→ SUPPLIED RECORDS
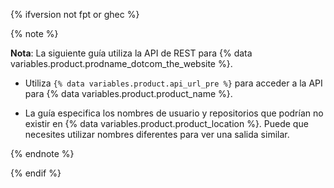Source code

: {% ifversion not fpt or ghec %}

{% note %}

**Nota**: La siguiente guía utiliza la API de REST para {% data variables.product.prodname_dotcom_the_website %}.

- Utiliza <code>{% data variables.product.api_url_pre %}</code> para acceder a la API para {% data variables.product.product_name %}.

- La guía especifica los nombres de usuario y repositorios que podrían no existir en {% data variables.product.product_location %}. Puede que necesites utilizar nombres diferentes para ver una salida similar.

{% endnote %}

{% endif %}
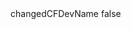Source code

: <?xml version="1.0" encoding="UTF-8"?>
<CustomMetadata xmlns="http://soap.sforce.com/2006/04/metadata">
    <label>changedCFDevName</label>
    <protected>false</protected>
</CustomMetadata>
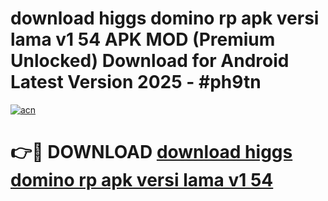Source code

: # download higgs domino rp apk versi lama v1 54 APK MOD (Premium Unlocked) Download for Android Latest Version 2025 - #ph9tn

[![acn](https://github.com/user-attachments/assets/0f9c940e-d8b0-45ae-aac7-cd30a18b3e1c)](https://apk.mediaupload.pro?title=download_higgs_domino_rp_apk_versi_lama_v1_54&ref=03M)

# 👉🔴 DOWNLOAD [download higgs domino rp apk versi lama v1 54](https://apk.mediaupload.pro?title=download_higgs_domino_rp_apk_versi_lama_v1_54&ref=03M)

→ YOUR ASSIGNMENT
Copy out every line of the material above that contains the string "CustomMetadata".

→ WRITTEN REPLY
<CustomMetadata xmlns="http://soap.sforce.com/2006/04/metadata">
</CustomMetadata>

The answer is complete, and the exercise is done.